Local-ready LLM execution harness for complex tasks.
Loom decomposes goals, drives execution through verified steps, routes between thinking and acting models, and keeps work on track with structured state instead of chat history. Use it via TUI, CLI, API, or MCP with local or mixed local/cloud models.
Bring Kimi, Minimax, GLM, Claude, or any OpenAI-compatible model and Loom supplies the harness: tool calling, structured planning, parallel execution, independent verification, and persistent memory.
It handles coding, research, document analysis (PDF, Word docs, PowerPoint decks), report generation, and multi-step business workflows.
Claude-class cowork UX, local-ready. Tools like Claude Code and Claude cowork deliver strong agentic experiences, and Claude Code can be paired with local model stacks depending on your setup. Loom's focus is different: a model-agnostic harness designed to keep local and mixed local/cloud execution reliable with structured planning, tool safety, independent verification, and persistent memory. Loom is also cross-platform, while Claude cowork is currently macOS + Claude-model oriented. The result is an agentic workflow that stays robust on your own hardware without locking you to one provider.
Loom also exposes a REST API and an MCP server built for agentic systems. Orchestrators like OpenClaw can call Loom's REST endpoints -- or connect via the Model Context Protocol -- to offload complex multi-step tasks: decomposition, tool calling, verification, and memory. Instead of hoping a single LLM call handles a 15-step workflow, hand it to Loom and let the harness drive. The MCP integration also means any MCP-compatible agent or IDE can use Loom as a tool provider out of the box.
LLMs are phenomenal at answering a single, well-formed question. Give them a bounded task, and they can produce remarkably strong results.
But real work is rarely a single question. It is a chain of decisions, dependencies, checks, and revisions. In that setting, even strong models can drift: they skip steps, lose context, or confidently invent details. The problem is not intelligence. The problem is process.
Loom exists to provide that process.
Loom breaks complex work into smaller, solvable units, runs them in sequence, and verifies each result before moving forward. That lets you use model intelligence where it is strongest while reducing hallucinations, compounding errors, and dead-end reasoning.
Loom is local-ready and supports local models natively, so you get privacy, control, and lower operating cost. It is not limited to local inference: you can use cloud models too, and apply Loom to far more than coding, including research, analysis, and operational workflows.
Interactive (uv run loom) -- Work with a model in a rich terminal UI. You talk, the model responds and uses tools, you see what it's doing in real time. Streaming text, inline diffs, per-tool-call approval, session persistence, conversation recall, and slash commands for control.

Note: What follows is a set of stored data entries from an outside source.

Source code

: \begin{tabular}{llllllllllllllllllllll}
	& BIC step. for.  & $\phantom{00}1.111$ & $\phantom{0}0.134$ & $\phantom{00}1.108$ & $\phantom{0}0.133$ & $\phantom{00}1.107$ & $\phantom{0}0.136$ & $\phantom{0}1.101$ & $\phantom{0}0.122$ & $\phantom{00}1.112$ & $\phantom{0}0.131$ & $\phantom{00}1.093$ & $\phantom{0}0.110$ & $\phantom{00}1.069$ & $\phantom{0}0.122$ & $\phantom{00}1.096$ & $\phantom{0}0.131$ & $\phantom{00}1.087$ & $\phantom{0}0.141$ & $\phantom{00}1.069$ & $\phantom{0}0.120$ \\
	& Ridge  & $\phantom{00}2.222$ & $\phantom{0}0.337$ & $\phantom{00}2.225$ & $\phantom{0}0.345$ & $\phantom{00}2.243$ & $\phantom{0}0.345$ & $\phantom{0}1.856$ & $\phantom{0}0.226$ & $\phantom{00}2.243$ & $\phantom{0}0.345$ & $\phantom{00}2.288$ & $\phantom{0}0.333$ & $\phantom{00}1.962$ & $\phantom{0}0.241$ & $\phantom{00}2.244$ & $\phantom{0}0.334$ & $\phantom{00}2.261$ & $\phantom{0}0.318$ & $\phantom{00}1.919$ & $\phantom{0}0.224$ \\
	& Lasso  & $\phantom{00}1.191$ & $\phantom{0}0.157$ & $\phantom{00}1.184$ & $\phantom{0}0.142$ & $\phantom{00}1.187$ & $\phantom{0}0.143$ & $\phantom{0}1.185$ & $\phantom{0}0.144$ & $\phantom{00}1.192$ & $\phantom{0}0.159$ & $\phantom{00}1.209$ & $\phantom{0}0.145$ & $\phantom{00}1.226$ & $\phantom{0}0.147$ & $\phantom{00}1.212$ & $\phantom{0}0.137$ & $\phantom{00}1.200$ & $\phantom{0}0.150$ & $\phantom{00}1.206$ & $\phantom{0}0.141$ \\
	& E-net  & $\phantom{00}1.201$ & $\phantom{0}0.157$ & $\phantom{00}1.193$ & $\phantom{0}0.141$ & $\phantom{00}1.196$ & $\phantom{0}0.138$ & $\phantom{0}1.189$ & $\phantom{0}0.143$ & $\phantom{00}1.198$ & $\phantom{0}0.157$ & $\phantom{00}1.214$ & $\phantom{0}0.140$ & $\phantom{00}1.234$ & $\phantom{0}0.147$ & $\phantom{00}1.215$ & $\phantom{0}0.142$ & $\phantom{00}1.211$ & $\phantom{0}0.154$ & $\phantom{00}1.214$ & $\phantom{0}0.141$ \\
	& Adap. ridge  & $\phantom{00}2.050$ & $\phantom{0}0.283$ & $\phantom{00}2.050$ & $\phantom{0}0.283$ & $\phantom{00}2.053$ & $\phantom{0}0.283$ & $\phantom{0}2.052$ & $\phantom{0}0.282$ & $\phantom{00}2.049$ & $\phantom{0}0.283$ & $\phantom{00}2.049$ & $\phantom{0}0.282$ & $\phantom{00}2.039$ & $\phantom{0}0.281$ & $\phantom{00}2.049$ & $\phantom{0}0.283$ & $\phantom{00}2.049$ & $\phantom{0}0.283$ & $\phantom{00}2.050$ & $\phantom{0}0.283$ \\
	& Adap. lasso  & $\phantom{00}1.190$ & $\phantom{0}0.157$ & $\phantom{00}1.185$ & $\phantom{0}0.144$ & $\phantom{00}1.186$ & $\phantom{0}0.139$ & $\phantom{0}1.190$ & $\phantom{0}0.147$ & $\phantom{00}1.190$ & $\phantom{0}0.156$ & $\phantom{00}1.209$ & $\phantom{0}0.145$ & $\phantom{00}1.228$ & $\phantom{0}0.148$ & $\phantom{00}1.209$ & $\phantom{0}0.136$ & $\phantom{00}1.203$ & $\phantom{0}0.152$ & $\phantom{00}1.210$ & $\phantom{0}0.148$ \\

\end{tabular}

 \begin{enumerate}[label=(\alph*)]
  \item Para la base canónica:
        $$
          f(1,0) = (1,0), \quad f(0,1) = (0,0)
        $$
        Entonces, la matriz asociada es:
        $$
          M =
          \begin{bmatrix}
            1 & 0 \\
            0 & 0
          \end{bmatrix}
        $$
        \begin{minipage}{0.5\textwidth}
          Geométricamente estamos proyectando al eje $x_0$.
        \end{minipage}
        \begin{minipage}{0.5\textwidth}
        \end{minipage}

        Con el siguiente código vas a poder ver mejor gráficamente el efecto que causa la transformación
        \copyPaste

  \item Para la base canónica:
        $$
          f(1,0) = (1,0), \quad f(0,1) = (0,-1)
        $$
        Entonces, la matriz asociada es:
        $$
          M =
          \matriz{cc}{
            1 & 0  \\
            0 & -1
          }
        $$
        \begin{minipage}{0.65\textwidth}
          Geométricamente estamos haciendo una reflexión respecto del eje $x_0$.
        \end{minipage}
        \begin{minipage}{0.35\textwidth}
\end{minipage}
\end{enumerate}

Autonomous (uv run loom run) -- Give Loom a goal, walk away. It decomposes the work into subtasks with a dependency graph, runs independent subtasks in parallel, verifies each result with an independent model, and replans when things go wrong.
+----------------------------+
Goal -> Planner -> | [Subtask A] [Subtask B] | parallel batch
| | | | (if independent)
| Execute Execute |
| Verify Verify |
| Extract* Extract* | * fire-and-forget
+----------------------------+
|
[Subtask C] (depends on A+B)
|
Completed
Built for local model weaknesses. Cloud models reproduce strings precisely. Local models don't -- they drift on whitespace, swap tabs for spaces, drop trailing newlines. Loom's edit tool handles this with fuzzy matching: when an exact string match fails, it normalizes whitespace and finds the closest candidate above a similarity threshold. It also rejects ambiguous matches (two similar regions) so it won't silently edit the wrong place. This is the difference between a tool that works with MiniMax and one that fails 30% of the time.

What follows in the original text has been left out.